Certain Mycoplasma species are conventionally treated with macrolide or tetracycline antibiotics. However, intracellular persistence and immune evasion may limit effectiveness in some chronic presentations, prompting consideration of adjunctive strategies (1,3).

Are Mycoplasma species contagious?

Many Mycoplasma species are common in human populations. Clinical relevance often depends on host factors such as immune resilience, environmental stressors, and overall immune system regulation (5,12).

How long does supportive care usually take?

Because intracellular infections may replicate slowly, supportive care is often implemented over several months, with duration guided by clinical response rather than fixed timelines (14,15).

Key Insights

• Mycoplasma species are cell-wall-deficient bacteria capable of intracellular persistence (1,2).
• They have been associated with mitochondrial stress and reduced ATP production in some individuals (4,7).
• Molecular mimicry may contribute to immune-mediated pain and neurological symptoms (3,8).
• Effective care focuses on immune balance, metabolic support, and host resilience rather than pathogen eradication alone.

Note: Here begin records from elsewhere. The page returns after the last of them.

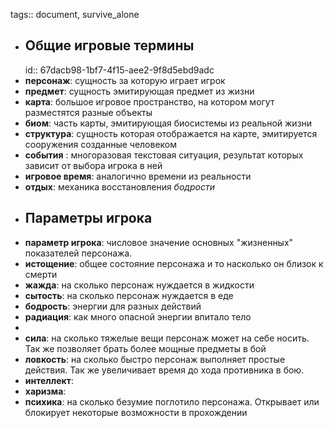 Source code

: tags:: document, survive_alone

- ## Общие игровые термины
  id:: 67dacb98-1bf7-4f15-aee2-9f8d5ebd9adc
- **персонаж**: сущность за которую играет игрок
- **предмет**: сущность эмитирующая предмет из жизни
- **карта**: большое игровое пространство, на котором могут разместятся разные объекты
- **биом**: часть карты, эмитирующая биосистемы из реальной жизни
- **структура**: сущность которая отображается на карте, эмитируется сооружения созданные человеком
- **события** :  многоразовая текстовая ситуация, результат которых зависит от выбора игрока в ней
- **игровое время**: аналогично времени из реальности
- **отдых**: механика восстановления *бодрости*
- ## Параметры игрока
- **параметр игрока**: числовое значение основных "жизненных" показателей персонажа.
- **истощение**: общее состояние персонажа и то насколько он близок к смерти
- **жажда**: на сколько персонаж нуждается в жидкости
- **сытость**:  на сколько персонаж нуждается в еде
- **бодрость**: энергии для разных действий
- **радиация**: как много опасной энергии впитало тело
-
- **сила**: на сколько тяжелые вещи персонаж может на себе носить. Так же позволяет брать более мощные предметы в бой
- **ловкость**: на сколько быстро персонаж выполняет простые действия. Так же увеличивает время до хода противника в бою.
- **интеллект**:
- **харизма**:
- **психика**: на сколько безумие поглотило персонажа. Открывает или блокирует некоторые возможности в прохождении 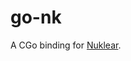 # go-nk

A CGo binding for [Nuklear][nuklear].

[nuklear]: https://github.com/Immediate-Mode-UI/Nuklear
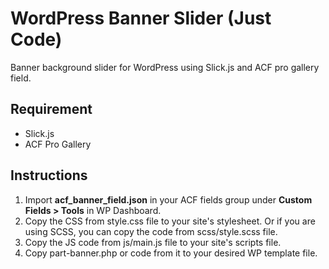 # WordPress Banner Slider (Just Code)
Banner background slider for WordPress using Slick.js and ACF pro gallery field.

## Requirement
- Slick.js
- ACF Pro Gallery

## Instructions
1. Import **acf_banner_field.json** in your ACF fields group under **Custom Fields > Tools** in WP Dashboard.
2. Copy the CSS from style.css file to your site's stylesheet. Or if you are using SCSS, you can copy the code from scss/style.scss file.
3. Copy the JS code from js/main.js file to your site's scripts file.
4. Copy part-banner.php or code from it to your desired WP template file. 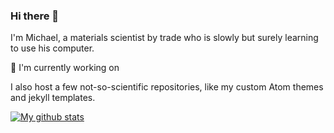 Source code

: ### Hi there 👋

[](images/banner.gif)

I'm Michael, a materials scientist by trade who is slowly but surely learning to use his computer.

:telescope: I'm currently working on

I also host a few not-so-scientific repositories, like my custom Atom themes and jekyll templates.

[![My github stats](https://github-readme-stats.vercel.app/api?username=ashtonmv&show_icons=true&theme=radical)](https://github.com/anuraghazra/github-readme-stats)
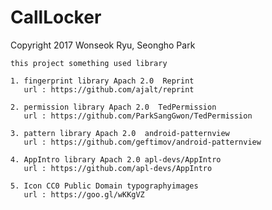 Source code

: # CallLocker

  Copyright 2017 Wonseok Ryu, Seongho Park
  
  
    this project something used library
    
    1. fingerprint library Apach 2.0  Reprint
       url : https://github.com/ajalt/reprint
    
    2. permission library Apach 2.0  TedPermission
       url : https://github.com/ParkSangGwon/TedPermission

    3. pattern library Apach 2.0  android-patternview
       url : https://github.com/geftimov/android-patternview

    4. AppIntro library Apach 2.0 apl-devs/AppIntro
       url : https://github.com/apl-devs/AppIntro

    5. Icon CC0 Public Domain typographyimages
       url : https://goo.gl/wKKgVZ
       

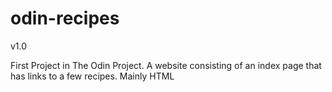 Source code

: # odin-recipes
v1.0

First Project in The Odin Project. 
A website consisting of an index page that has links to a few recipes.
Mainly HTML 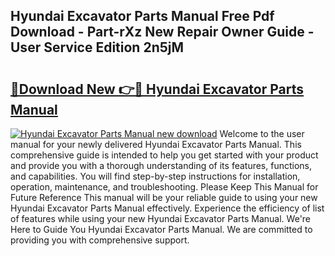 ## Hyundai Excavator Parts Manual Free Pdf Download - Part-rXz New Repair Owner Guide - User Service Edition 2n5jM

# <h2><a href="http://bc3189.oget.top/?id=Hyundai+Excavator+Parts+Manual">🔗Download New 👉🔴 Hyundai Excavator Parts Manual</a></h2>

[![Hyundai Excavator Parts Manual new download](https://i.imgur.com/5g1atiW.png)](http://bc3189.oget.top/?id=Hyundai+Excavator+Parts+Manual)
Welcome to the user manual for your newly delivered Hyundai Excavator Parts Manual. This comprehensive guide is intended to help you get started with your product and provide you with a thorough understanding of its features, functions, and capabilities. You will find step-by-step instructions for installation, operation, maintenance, and troubleshooting. Please Keep This Manual for Future Reference This manual will be your reliable guide to using your new Hyundai Excavator Parts Manual effectively. Experience the efficiency of list of features while using your new Hyundai Excavator Parts Manual. We're Here to Guide You Hyundai Excavator Parts Manual. We are committed to providing you with comprehensive support.
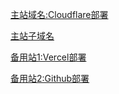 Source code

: [主站域名:Cloudflare部署](https//sam7.top)

[主站子域名](https//www.sam7.top)

[备用站1:Vercel部署](https//sam7.dpdns.org)

[备用站2:Github部署](https//crow7.dpdns.org)

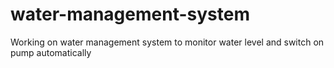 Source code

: # water-management-system
Working on water management system to monitor water level and switch on pump automatically
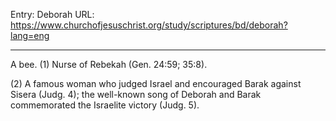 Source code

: Entry: Deborah
URL: https://www.churchofjesuschrist.org/study/scriptures/bd/deborah?lang=eng

---

A bee. (1) Nurse of Rebekah (Gen. 24:59; 35:8).

(2) A famous woman who judged Israel and encouraged Barak against Sisera (Judg. 4); the well-known song of Deborah and Barak commemorated the Israelite victory (Judg. 5).
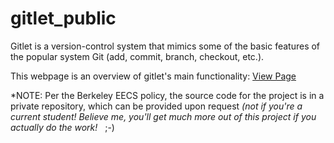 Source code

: # gitlet_public
Gitlet is a version-control system that mimics some of the basic features of the popular system Git (add, commit, branch, checkout, etc.).

This webpage is an overview of gitlet's main functionality: [View Page](https://woohyun7878.github.io/gitlet_public/)

*NOTE: Per the Berkeley EECS policy, the source code for the project is in a private repository, which can be provided upon request *(not if you're a current student! Believe me, you'll get much more out of this project if you actually do the work!* &nbsp; ;-)
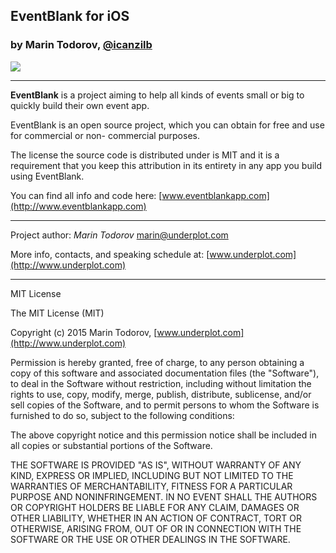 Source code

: ## EventBlank for iOS

### by Marin Todorov, [@icanzilb](http://www.twitter.com/@icanzilb)

![](resources://EventBlankLogo@2x.png)

---

**EventBlank** is a project aiming to help all kinds of events 
small or big to quickly build their own event app.

EventBlank is an open source project, which you can obtain for free 
and use for commercial or non- commercial purposes.

The license the source code is distributed under is MIT and it is 
a requirement that you keep this attribution in its entirety in any 
app you build using EventBlank.

You can find all info and code here: [www.eventblankapp.com](http://www.eventblankapp.com)

---

Project author: *Marin Todorov* [marin@underplot.com](mailto://marin@underplot.com)

More info, contacts, and speaking schedule at: [www.underplot.com](http://www.underplot.com)

---

MIT License

The MIT License (MIT)

Copyright (c) 2015 Marin Todorov, [www.underplot.com](http://www.underplot.com)

Permission is hereby granted, free of charge, to any person obtaining a copy
of this software and associated documentation files (the "Software"), to deal
in the Software without restriction, including without limitation the rights
to use, copy, modify, merge, publish, distribute, sublicense, and/or sell
copies of the Software, and to permit persons to whom the Software is
furnished to do so, subject to the following conditions:

The above copyright notice and this permission notice shall be included in
all copies or substantial portions of the Software.

THE SOFTWARE IS PROVIDED "AS IS", WITHOUT WARRANTY OF ANY KIND, EXPRESS OR
IMPLIED, INCLUDING BUT NOT LIMITED TO THE WARRANTIES OF MERCHANTABILITY,
FITNESS FOR A PARTICULAR PURPOSE AND NONINFRINGEMENT. IN NO EVENT SHALL THE
AUTHORS OR COPYRIGHT HOLDERS BE LIABLE FOR ANY CLAIM, DAMAGES OR OTHER
LIABILITY, WHETHER IN AN ACTION OF CONTRACT, TORT OR OTHERWISE, ARISING FROM,
OUT OF OR IN CONNECTION WITH THE SOFTWARE OR THE USE OR OTHER DEALINGS IN
THE SOFTWARE.

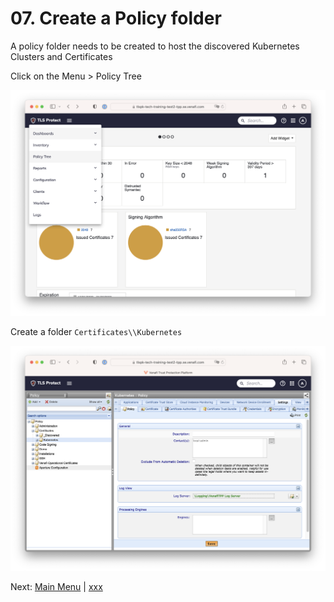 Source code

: # 07. Create a Policy folder

A policy folder needs to be created to host the discovered Kubernetes Clusters and Certificates

Click on the Menu > Policy Tree

<p align="center">
  <img src="../../imgs/tlspc07.png" width="614" />
</p>

Create a folder `Certificates\\Kubernetes`

<p align="center">
  <img src="../../imgs/tlspc08.png" width="614" />
</p>


Next: [Main Menu](../../README.md) | [xxx]() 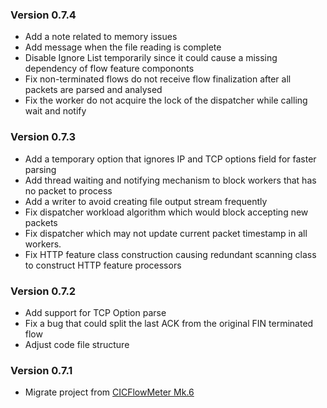 ### Version 0.7.4

- Add a note related to memory issues
- Add message when the file reading is complete
- Disable Ignore List temporarily since it could cause a missing dependency of flow feature compononts
- Fix non-terminated flows do not receive flow finalization after all packets are parsed and analysed
- Fix the worker do not acquire the lock of the dispatcher while calling wait and notify

### Version 0.7.3

- Add a temporary option that ignores IP and TCP options field for faster parsing
- Add thread waiting and notifying mechanism to block workers that has no packet to process
- Add a writer to avoid creating file output stream frequently
- Fix dispatcher workload algorithm which would block accepting new packets
- Fix dispatcher which may not update current packet timestamp in all workers.
- Fix HTTP feature class construction causing redundant scanning class to construct HTTP feature processors

### Version 0.7.2

- Add support for TCP Option parse
- Fix a bug that could split the last ACK from the original FIN terminated flow
- Adjust code file structure

### Version 0.7.1

- Migrate project from [CICFlowMeter Mk.6](https://github.com/Tomahawkd/CICFlowMeter-Mk.6) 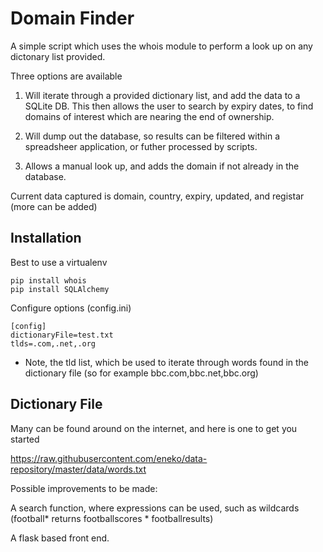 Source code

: # Domain Finder

A simple script which uses the whois module to perform a look up on any dictonary list provided. 

Three options are available

1. Will iterate through a provided dictionary list, and add the data to a SQLite DB. This then allows the user to search by expiry dates, to find domains of interest which are nearing the end of ownership.

2. Will dump out the database, so results can be filtered within a spreadsheer application, or futher processed by scripts.

3. Allows a manual look up, and adds the domain if not already in the database.

Current data captured is domain, country, expiry, updated, and registar (more can be added)

## Installation 

Best to use a virtualenv

    pip install whois
    pip install SQLAlchemy
    
Configure options (config.ini)

    [config]
    dictionaryFile=test.txt
    tlds=.com,.net,.org

* Note, the tld list, which be used to iterate through words found in the dictionary file (so for example bbc.com,bbc.net,bbc.org)
## Dictionary File

Many can be found around on the internet, and here is one to get you started

https://raw.githubusercontent.com/eneko/data-repository/master/data/words.txt

Possible improvements to be made:

A search function, where expressions can be used, such as wildcards (football* returns footballscores * footballresults)

A flask based front end.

Reclaiming Energy and Resilience

For individuals experiencing persistent fatigue or widespread pain without clear explanations, investigating contributory biological factors such as stealth infections may provide additional insight. A personalised, systems-based approach can help identify and address the physiological patterns underlying chronic illness.

References

1. Razin S, Yogev D, Naot Y. Molecular biology and pathogenicity of mycoplasmas. Microbiol Mol Biol Rev. 1998.
2. Baseman JB, Tully JG. Mycoplasmas: sophisticated, reemerging, and burdened by their notoriety. Emerg Infect Dis. 1997.
3. Nicolson GL, Nasralla M, Haier J, et al. Mycoplasmal infections in chronic fatigue syndrome, fibromyalgia, and autoimmune diseases. J Chronic Fatigue Syndr. 1998.
4. Rottem S. Interaction of mycoplasmas with host cells. Physiol Rev. 2003.
5. Waites KB, Talkington DF. Mycoplasma pneumoniae and its role as a human pathogen. Clin Microbiol Rev. 2004.
6. Razin S. The cell membrane of mycoplasma. Ann N Y Acad Sci. 1967.
7. Nicolson GL. Lipid replacement therapy: a natural medicine approach to replacing damaged lipids in cellular membranes. J Am Nutraceutical Assoc. 2003.
8. Vojdani A, Choppa PC, Tagle C, et al. Detection of Mycoplasma genus and species by PCR in patients with chronic fatigue syndrome. J Clin Lab Immunol. 1998.
9. Nijs J, Meeus M, De Meirleir K. Chronic fatigue syndrome: exercise performance related to immune dysfunction. Clin Rheumatol. 2006.
10. Endresen M. Mycoplasma blood infection in chronic fatigue syndrome and fibromyalgia. Lancet. 2003.
11. Lo SC, Wear DJ, Green SL, et al. Pathogenicity of Mycoplasma fermentans (incognitus strain). Am J Trop Med Hyg. 1991.
12. Waites KB, Xiao L, Liu Y, et al. Mycoplasma pneumoniae from the respiratory tract and beyond. Clin Microbiol Rev. 2017.
13. Feng J, Schiavon CR, He XY, et al. Identification of essential genes for Mycoplasma pneumoniae survival. Front Microbiol. 2019.
14. Naviaux RK. Metabolic features of the cell danger response. Mitochondrion. 2014.
15. Nijs J, Meeus M, Van Oosterwijck J, et al. Treatment of central sensitization in patients with chronic pain. Expert Opin Pharmacother. 2011.